Exercise brief:
Beginning with the line that mentions "its data!**) independently.", reproduce every line through the last line of the entries, exactly, and only those.
--- START ---
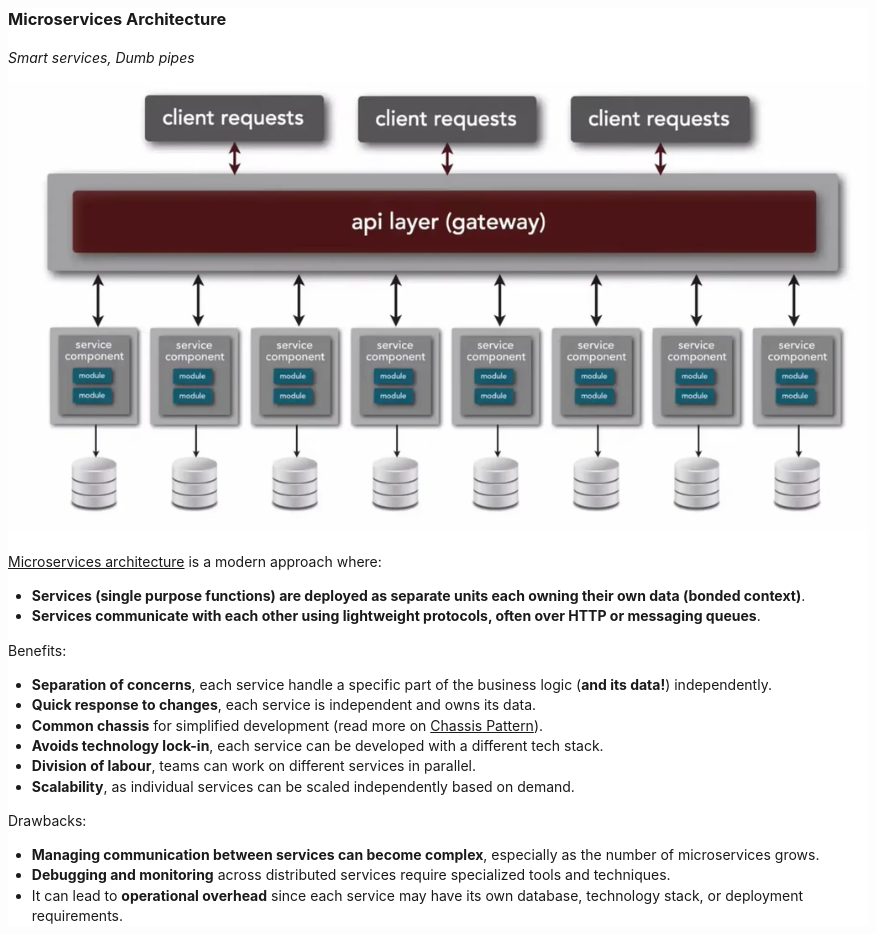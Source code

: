 

### Microservices Architecture

*Smart services, Dumb pipes*

![](images/swarch-microservices.webp)

[Microservices architecture](https://www.youtube.com/watch?v=UZQMUiVqpFs) is a modern approach where:
* **Services (single purpose functions) are deployed as separate units each owning their own data (bonded context)**.
* **Services communicate with each other using lightweight protocols, often over HTTP or messaging queues**.

Benefits:
* **Separation of concerns**, each service handle a specific part of the business logic (**and its data!**) independently. 
* **Quick response to changes**, each service is independent and owns its data.
* **Common chassis** for simplified development (read more on [Chassis Pattern](https://microservices.io/patterns/microservice-chassis.html)).
* **Avoids technology lock-in**, each service can be developed with a different tech stack.
* **Division of labour**, teams can work on different services in parallel.
* **Scalability**, as individual services can be scaled independently based on demand.

Drawbacks:
* **Managing communication between services can become complex**, especially as the number of microservices grows.
* **Debugging and monitoring** across distributed services require specialized tools and techniques.
* It can lead to **operational overhead** since each service may have its own database, technology stack, or deployment requirements.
--- END ---
Problem solution:
* **Separation of concerns**, each service handle a specific part of the business logic (**and its data!**) independently. 
* **Quick response to changes**, each service is independent and owns its data.
* **Common chassis** for simplified development (read more on [Chassis Pattern](https://microservices.io/patterns/microservice-chassis.html)).
* **Avoids technology lock-in**, each service can be developed with a different tech stack.
* **Division of labour**, teams can work on different services in parallel.
* **Scalability**, as individual services can be scaled independently based on demand.

Drawbacks:
* **Managing communication between services can become complex**, especially as the number of microservices grows.
* **Debugging and monitoring** across distributed services require specialized tools and techniques.
* It can lead to **operational overhead** since each service may have its own database, technology stack, or deployment requirements.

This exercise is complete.